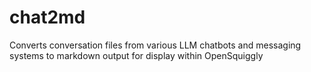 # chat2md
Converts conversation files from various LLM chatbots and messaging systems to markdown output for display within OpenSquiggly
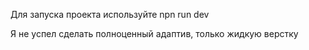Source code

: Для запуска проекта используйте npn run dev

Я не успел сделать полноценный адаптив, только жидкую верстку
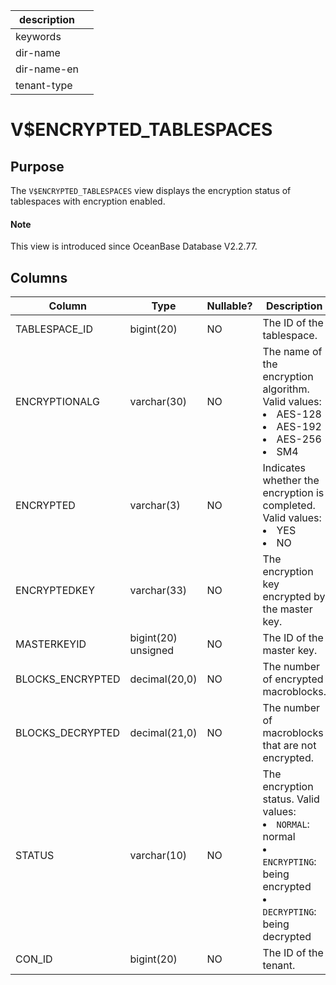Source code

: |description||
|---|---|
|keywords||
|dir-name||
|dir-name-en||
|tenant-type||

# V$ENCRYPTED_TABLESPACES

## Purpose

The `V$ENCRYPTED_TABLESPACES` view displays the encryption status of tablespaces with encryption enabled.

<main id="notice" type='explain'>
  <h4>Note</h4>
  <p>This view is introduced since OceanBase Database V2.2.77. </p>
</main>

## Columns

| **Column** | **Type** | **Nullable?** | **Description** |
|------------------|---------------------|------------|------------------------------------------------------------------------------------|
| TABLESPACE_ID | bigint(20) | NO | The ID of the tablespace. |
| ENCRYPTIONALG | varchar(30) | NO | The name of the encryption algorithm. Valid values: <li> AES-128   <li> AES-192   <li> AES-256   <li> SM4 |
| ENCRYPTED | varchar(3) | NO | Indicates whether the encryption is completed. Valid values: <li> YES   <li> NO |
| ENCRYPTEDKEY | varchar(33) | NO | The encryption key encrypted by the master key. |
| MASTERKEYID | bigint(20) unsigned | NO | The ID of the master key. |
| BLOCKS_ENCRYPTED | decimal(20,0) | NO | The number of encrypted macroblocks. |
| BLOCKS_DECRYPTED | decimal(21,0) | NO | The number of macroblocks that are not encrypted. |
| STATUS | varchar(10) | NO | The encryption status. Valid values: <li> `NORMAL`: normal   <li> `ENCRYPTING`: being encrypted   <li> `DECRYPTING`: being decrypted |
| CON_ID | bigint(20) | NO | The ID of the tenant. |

☆ ☆ ☆ ☆

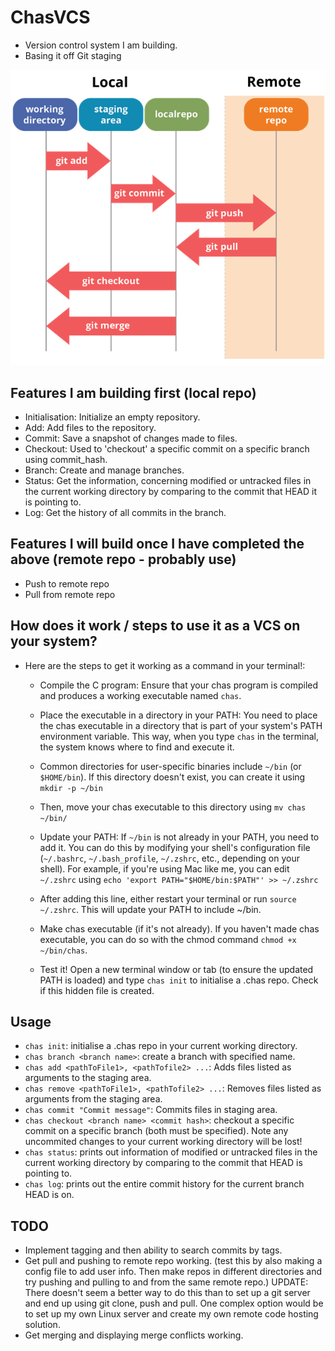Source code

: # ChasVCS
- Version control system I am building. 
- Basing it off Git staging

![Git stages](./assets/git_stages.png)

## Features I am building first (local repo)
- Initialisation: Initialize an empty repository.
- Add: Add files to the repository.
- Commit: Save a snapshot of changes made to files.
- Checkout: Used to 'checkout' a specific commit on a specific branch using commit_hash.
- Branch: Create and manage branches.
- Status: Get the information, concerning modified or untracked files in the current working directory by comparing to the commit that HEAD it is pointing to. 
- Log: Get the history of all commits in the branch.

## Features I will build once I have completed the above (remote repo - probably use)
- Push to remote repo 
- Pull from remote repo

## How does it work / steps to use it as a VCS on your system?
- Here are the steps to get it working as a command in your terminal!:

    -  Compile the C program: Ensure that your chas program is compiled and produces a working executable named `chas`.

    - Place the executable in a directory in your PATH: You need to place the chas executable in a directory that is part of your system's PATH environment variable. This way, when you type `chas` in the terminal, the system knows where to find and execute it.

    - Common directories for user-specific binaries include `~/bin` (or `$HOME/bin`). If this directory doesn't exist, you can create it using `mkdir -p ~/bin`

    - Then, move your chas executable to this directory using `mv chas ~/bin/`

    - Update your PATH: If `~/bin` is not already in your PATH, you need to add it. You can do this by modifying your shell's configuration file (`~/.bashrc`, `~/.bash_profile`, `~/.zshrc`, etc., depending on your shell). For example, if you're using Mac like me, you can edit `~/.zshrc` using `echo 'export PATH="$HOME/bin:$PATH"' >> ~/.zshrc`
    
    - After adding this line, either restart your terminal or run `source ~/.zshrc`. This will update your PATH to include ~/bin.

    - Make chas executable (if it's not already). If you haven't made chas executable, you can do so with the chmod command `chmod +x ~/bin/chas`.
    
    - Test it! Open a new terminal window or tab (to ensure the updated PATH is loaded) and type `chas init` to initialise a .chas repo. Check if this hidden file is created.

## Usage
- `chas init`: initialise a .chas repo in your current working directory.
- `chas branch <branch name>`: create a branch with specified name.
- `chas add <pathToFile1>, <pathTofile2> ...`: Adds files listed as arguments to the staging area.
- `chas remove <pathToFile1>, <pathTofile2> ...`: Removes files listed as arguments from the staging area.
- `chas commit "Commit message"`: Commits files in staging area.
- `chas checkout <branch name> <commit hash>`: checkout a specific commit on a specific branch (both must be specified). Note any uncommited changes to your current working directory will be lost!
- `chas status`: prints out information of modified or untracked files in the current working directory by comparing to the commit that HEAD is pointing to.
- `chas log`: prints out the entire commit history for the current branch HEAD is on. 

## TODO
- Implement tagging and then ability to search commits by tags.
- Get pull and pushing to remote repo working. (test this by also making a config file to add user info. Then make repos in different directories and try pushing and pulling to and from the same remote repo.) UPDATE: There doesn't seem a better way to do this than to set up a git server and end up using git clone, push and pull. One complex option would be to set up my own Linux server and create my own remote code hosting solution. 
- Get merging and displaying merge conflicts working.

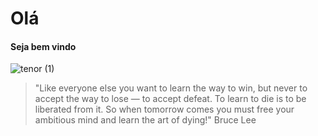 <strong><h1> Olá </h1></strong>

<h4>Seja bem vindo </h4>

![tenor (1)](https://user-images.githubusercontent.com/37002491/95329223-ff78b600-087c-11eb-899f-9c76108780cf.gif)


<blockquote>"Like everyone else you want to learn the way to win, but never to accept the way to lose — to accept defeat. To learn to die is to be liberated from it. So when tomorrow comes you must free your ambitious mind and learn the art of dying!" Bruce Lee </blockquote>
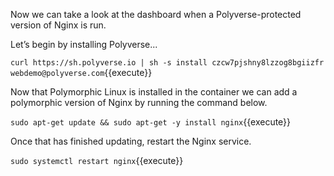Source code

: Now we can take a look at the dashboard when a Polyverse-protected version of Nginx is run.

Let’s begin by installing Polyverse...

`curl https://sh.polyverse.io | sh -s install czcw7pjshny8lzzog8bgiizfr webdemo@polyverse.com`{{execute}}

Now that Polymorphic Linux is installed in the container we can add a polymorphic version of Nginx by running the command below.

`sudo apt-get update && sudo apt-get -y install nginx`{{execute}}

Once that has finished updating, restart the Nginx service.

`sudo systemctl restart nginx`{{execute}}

☆ ☆ ☆ ☆

Work task – Show a copy of each line from the records above in which the string "building" occurs.

Written response –
- Version control system I am building. 
## Features I am building first (local repo)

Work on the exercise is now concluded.